▶ [THE TASK]:
Work through the records that follow and return each line containing the word "align".

▶ [DATASET EXCERPTS]:
• • • • •

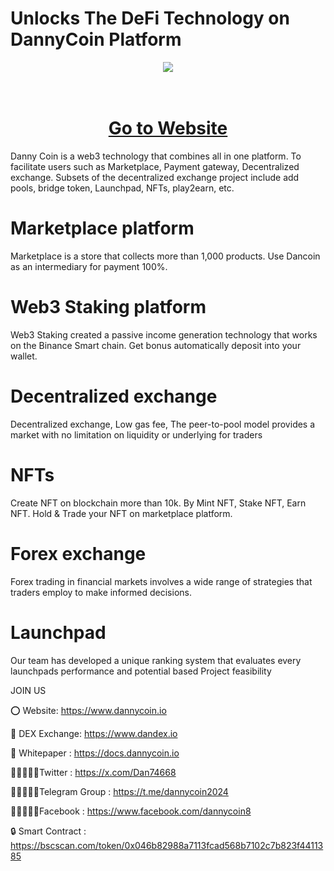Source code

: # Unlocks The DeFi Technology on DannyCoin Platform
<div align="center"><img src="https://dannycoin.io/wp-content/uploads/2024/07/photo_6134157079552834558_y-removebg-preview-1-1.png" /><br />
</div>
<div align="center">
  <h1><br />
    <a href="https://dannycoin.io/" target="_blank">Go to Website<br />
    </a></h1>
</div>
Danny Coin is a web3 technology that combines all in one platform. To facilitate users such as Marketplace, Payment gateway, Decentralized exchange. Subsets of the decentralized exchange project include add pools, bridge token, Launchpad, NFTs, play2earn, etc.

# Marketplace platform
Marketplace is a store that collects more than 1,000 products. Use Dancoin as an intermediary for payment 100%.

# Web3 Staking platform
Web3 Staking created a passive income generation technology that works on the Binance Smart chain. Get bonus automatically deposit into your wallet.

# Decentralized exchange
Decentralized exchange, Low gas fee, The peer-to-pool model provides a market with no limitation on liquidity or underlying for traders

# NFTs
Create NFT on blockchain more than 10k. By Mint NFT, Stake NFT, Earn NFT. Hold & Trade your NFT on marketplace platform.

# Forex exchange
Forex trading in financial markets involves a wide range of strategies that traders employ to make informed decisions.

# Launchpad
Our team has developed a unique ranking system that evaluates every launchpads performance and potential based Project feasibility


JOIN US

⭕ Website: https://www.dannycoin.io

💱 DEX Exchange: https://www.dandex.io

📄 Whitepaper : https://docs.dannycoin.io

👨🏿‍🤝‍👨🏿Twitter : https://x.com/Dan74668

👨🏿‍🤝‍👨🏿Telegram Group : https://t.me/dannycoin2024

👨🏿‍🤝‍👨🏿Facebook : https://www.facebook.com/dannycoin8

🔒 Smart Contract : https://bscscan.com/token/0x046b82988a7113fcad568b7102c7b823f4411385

• • • • •

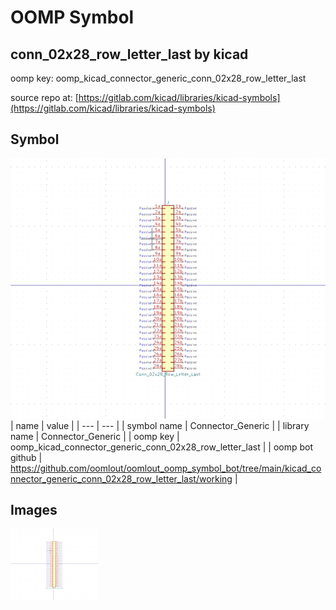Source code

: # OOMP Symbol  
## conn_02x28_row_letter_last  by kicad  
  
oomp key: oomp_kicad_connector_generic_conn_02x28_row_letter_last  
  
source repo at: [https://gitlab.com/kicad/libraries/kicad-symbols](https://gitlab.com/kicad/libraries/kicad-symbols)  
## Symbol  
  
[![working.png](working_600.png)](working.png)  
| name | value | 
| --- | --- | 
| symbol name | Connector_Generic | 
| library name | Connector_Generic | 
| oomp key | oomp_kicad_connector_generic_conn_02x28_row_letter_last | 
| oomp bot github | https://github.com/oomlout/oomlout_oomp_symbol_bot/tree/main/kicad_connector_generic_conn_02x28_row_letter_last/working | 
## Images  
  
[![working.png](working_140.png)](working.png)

• • • • •

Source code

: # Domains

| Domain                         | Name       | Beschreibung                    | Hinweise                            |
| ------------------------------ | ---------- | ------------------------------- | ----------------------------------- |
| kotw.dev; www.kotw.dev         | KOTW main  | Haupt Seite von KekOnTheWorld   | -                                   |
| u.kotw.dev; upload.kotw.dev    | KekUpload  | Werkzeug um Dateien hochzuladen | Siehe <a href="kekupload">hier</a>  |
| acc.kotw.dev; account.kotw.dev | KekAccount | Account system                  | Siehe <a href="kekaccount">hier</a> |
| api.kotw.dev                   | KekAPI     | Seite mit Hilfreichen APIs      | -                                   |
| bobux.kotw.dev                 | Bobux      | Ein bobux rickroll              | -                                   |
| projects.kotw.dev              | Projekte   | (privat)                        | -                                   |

• • • • •

▶ [REPLY TO THE EXERCISE]:
<div align="center"><img src="https://dannycoin.io/wp-content/uploads/2024/07/photo_6134157079552834558_y-removebg-preview-1-1.png" /><br />
<div align="center">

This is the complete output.